» Exercise instructions:
Every line of the listing that holds the word "assertion" should be returned.

» Stored data:
☆ ☆ ☆ ☆ ☆

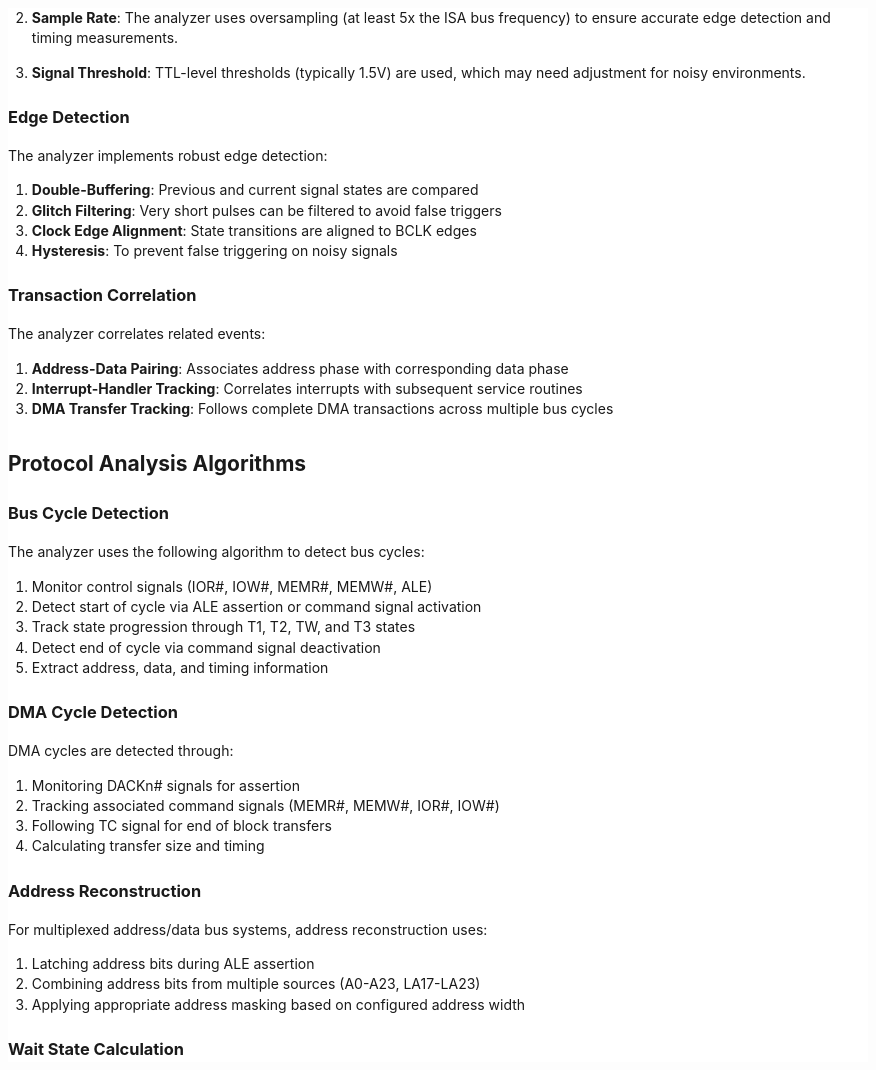 2. **Sample Rate**: The analyzer uses oversampling (at least 5x the ISA bus frequency) to ensure accurate edge detection and timing measurements.

3. **Signal Threshold**: TTL-level thresholds (typically 1.5V) are used, which may need adjustment for noisy environments.

### Edge Detection

The analyzer implements robust edge detection:

1. **Double-Buffering**: Previous and current signal states are compared
2. **Glitch Filtering**: Very short pulses can be filtered to avoid false triggers
3. **Clock Edge Alignment**: State transitions are aligned to BCLK edges
4. **Hysteresis**: To prevent false triggering on noisy signals

### Transaction Correlation

The analyzer correlates related events:

1. **Address-Data Pairing**: Associates address phase with corresponding data phase
2. **Interrupt-Handler Tracking**: Correlates interrupts with subsequent service routines
3. **DMA Transfer Tracking**: Follows complete DMA transactions across multiple bus cycles

## Protocol Analysis Algorithms

### Bus Cycle Detection

The analyzer uses the following algorithm to detect bus cycles:

1. Monitor control signals (IOR#, IOW#, MEMR#, MEMW#, ALE)
2. Detect start of cycle via ALE assertion or command signal activation
3. Track state progression through T1, T2, TW, and T3 states
4. Detect end of cycle via command signal deactivation
5. Extract address, data, and timing information

### DMA Cycle Detection

DMA cycles are detected through:

1. Monitoring DACKn# signals for assertion
2. Tracking associated command signals (MEMR#, MEMW#, IOR#, IOW#)
3. Following TC signal for end of block transfers
4. Calculating transfer size and timing

### Address Reconstruction

For multiplexed address/data bus systems, address reconstruction uses:

1. Latching address bits during ALE assertion
2. Combining address bits from multiple sources (A0-A23, LA17-LA23)
3. Applying appropriate address masking based on configured address width

### Wait State Calculation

☆ ☆ ☆ ☆ ☆

» Answer to the problem:
2. Detect start of cycle via ALE assertion or command signal activation
1. Monitoring DACKn# signals for assertion
1. Latching address bits during ALE assertion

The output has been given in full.